**WHAT THE TASK REQUIRES**
Extract, unchanged, every line from the top of the material below through the line with "Connected various datasets", and no more.

┄┄┄┄┄┄┄┄┄┄

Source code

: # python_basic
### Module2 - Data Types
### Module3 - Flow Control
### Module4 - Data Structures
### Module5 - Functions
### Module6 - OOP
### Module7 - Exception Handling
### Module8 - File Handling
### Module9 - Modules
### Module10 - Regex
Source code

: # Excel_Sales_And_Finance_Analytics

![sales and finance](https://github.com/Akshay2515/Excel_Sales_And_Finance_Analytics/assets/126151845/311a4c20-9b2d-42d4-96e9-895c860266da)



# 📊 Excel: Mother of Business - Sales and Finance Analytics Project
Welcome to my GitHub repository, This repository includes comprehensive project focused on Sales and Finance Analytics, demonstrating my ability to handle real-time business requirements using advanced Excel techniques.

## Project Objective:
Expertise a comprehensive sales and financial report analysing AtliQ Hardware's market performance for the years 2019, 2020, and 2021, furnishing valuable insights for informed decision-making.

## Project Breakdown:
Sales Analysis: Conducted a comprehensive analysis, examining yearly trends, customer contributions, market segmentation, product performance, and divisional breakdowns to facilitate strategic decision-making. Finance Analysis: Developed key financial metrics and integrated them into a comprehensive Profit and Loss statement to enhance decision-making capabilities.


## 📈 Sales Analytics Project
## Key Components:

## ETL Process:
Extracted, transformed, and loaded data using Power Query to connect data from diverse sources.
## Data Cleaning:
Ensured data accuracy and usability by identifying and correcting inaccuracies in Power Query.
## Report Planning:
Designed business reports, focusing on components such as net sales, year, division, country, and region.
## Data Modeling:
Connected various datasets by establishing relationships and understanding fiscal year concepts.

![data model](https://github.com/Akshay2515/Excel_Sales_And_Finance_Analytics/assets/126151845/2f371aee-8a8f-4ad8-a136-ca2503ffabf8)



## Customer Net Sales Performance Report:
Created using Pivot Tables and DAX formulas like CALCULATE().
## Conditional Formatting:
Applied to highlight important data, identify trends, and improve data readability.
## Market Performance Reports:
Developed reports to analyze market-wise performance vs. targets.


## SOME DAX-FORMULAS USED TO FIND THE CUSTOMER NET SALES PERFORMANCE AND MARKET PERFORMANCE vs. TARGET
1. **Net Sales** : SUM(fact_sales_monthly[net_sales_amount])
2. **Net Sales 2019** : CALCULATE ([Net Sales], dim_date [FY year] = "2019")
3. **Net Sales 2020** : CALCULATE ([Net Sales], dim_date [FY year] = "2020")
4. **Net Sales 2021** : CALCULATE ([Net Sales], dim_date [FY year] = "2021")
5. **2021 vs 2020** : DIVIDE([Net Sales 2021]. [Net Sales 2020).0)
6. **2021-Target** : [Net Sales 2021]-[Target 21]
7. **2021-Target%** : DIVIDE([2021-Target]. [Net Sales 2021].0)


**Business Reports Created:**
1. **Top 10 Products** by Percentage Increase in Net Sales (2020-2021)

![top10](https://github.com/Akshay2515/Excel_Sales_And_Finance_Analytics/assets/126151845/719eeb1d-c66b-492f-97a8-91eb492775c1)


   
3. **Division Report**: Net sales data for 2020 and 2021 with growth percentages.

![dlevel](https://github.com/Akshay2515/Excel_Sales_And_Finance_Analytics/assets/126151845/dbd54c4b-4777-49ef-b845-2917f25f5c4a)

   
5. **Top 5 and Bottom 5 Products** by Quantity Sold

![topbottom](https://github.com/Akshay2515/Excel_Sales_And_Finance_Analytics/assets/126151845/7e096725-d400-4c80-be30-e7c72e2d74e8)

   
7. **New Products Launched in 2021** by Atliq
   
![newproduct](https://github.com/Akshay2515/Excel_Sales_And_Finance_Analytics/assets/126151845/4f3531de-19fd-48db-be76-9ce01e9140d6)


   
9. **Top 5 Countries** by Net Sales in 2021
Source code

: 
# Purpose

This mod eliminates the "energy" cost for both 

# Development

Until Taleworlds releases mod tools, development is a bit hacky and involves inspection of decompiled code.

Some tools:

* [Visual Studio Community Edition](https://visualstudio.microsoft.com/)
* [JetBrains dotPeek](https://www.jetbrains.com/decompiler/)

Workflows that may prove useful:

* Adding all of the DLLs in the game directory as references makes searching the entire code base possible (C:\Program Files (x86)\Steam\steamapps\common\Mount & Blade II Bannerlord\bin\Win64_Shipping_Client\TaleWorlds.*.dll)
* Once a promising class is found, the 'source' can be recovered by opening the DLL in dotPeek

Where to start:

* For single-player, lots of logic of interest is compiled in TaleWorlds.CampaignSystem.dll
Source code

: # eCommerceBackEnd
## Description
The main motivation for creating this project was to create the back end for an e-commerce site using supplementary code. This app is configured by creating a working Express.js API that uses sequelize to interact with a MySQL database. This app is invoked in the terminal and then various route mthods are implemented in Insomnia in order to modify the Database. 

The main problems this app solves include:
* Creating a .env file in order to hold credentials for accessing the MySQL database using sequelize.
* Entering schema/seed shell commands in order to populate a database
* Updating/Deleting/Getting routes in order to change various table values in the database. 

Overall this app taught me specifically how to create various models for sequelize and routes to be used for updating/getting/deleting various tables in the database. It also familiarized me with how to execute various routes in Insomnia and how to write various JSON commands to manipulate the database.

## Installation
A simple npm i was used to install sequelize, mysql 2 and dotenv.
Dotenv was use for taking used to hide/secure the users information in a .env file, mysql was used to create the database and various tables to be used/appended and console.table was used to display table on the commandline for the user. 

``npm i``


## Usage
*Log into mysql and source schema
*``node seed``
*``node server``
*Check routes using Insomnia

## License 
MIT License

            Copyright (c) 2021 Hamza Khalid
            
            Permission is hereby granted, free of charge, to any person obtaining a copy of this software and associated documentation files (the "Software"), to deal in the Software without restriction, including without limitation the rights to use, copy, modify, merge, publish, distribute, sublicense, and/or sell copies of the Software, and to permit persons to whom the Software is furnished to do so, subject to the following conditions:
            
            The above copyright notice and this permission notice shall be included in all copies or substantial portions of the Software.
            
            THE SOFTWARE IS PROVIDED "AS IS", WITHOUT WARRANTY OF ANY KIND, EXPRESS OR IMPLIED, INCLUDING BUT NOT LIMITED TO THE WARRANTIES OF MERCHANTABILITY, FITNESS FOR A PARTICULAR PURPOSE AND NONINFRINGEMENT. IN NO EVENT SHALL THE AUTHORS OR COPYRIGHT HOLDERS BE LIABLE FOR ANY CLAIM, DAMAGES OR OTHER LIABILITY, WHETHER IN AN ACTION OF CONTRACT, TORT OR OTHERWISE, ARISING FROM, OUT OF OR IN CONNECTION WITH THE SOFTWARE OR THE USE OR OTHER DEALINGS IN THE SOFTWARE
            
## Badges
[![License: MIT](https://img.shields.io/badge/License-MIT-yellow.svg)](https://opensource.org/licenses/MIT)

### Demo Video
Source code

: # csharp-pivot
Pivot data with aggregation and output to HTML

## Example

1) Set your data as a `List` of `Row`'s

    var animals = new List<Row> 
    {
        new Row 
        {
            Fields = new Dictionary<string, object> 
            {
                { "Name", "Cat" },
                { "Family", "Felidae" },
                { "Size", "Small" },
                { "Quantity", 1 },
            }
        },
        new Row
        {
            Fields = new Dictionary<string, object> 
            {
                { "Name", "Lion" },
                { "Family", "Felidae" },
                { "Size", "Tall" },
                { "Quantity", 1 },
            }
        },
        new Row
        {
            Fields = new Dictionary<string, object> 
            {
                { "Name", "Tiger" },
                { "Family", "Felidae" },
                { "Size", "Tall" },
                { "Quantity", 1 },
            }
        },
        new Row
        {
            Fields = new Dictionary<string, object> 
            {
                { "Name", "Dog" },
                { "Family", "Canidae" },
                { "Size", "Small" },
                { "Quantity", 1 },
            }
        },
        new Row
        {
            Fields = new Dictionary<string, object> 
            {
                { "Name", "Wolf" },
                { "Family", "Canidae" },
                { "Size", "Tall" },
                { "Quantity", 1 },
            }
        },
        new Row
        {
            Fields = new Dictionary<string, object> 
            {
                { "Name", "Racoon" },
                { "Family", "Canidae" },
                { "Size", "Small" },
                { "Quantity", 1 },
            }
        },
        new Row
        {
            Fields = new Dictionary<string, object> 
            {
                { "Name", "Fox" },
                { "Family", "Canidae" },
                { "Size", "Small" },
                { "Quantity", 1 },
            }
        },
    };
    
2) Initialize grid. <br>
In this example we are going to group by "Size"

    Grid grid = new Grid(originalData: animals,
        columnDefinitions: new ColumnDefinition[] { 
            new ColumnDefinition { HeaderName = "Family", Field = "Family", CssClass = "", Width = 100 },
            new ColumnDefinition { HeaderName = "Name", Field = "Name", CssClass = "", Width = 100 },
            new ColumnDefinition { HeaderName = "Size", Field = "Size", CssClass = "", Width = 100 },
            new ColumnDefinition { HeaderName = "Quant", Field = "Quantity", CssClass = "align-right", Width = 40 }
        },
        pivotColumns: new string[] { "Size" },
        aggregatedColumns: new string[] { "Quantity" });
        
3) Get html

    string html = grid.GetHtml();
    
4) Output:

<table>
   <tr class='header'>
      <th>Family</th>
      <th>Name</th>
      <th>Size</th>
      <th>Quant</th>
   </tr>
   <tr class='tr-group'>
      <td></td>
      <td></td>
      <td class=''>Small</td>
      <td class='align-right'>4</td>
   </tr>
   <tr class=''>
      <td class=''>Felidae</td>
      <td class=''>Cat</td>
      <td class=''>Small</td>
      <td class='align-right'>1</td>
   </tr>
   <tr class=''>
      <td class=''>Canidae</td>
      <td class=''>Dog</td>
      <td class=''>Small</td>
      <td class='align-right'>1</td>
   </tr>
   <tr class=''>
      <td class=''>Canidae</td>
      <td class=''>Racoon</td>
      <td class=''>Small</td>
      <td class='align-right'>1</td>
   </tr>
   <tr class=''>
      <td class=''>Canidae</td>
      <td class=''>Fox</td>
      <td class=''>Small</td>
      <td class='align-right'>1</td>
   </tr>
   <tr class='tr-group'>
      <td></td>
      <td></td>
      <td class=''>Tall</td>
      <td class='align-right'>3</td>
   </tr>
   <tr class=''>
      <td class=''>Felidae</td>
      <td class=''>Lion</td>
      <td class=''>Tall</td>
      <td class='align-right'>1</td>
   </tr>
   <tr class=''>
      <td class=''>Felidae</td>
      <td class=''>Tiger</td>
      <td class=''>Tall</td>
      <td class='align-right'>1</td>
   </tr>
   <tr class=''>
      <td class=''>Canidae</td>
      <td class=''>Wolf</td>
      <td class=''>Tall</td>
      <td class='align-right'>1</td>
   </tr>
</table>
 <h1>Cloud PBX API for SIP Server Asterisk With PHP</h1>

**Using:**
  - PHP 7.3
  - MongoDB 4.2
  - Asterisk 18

┄┄┄┄┄┄┄┄┄┄

**EXERCISE ANSWER**
Source code

: # python_basic
### Module2 - Data Types
### Module3 - Flow Control
### Module4 - Data Structures
### Module5 - Functions
### Module6 - OOP
### Module7 - Exception Handling
### Module8 - File Handling
### Module9 - Modules
### Module10 - Regex
Source code

: # Excel_Sales_And_Finance_Analytics

![sales and finance](https://github.com/Akshay2515/Excel_Sales_And_Finance_Analytics/assets/126151845/311a4c20-9b2d-42d4-96e9-895c860266da)



# 📊 Excel: Mother of Business - Sales and Finance Analytics Project
Welcome to my GitHub repository, This repository includes comprehensive project focused on Sales and Finance Analytics, demonstrating my ability to handle real-time business requirements using advanced Excel techniques.

## Project Objective:
Expertise a comprehensive sales and financial report analysing AtliQ Hardware's market performance for the years 2019, 2020, and 2021, furnishing valuable insights for informed decision-making.

## Project Breakdown:
Sales Analysis: Conducted a comprehensive analysis, examining yearly trends, customer contributions, market segmentation, product performance, and divisional breakdowns to facilitate strategic decision-making. Finance Analysis: Developed key financial metrics and integrated them into a comprehensive Profit and Loss statement to enhance decision-making capabilities.


## 📈 Sales Analytics Project
## Key Components:

## ETL Process:
Extracted, transformed, and loaded data using Power Query to connect data from diverse sources.
## Data Cleaning:
Ensured data accuracy and usability by identifying and correcting inaccuracies in Power Query.
## Report Planning:
Designed business reports, focusing on components such as net sales, year, division, country, and region.
## Data Modeling:
Connected various datasets by establishing relationships and understanding fiscal year concepts.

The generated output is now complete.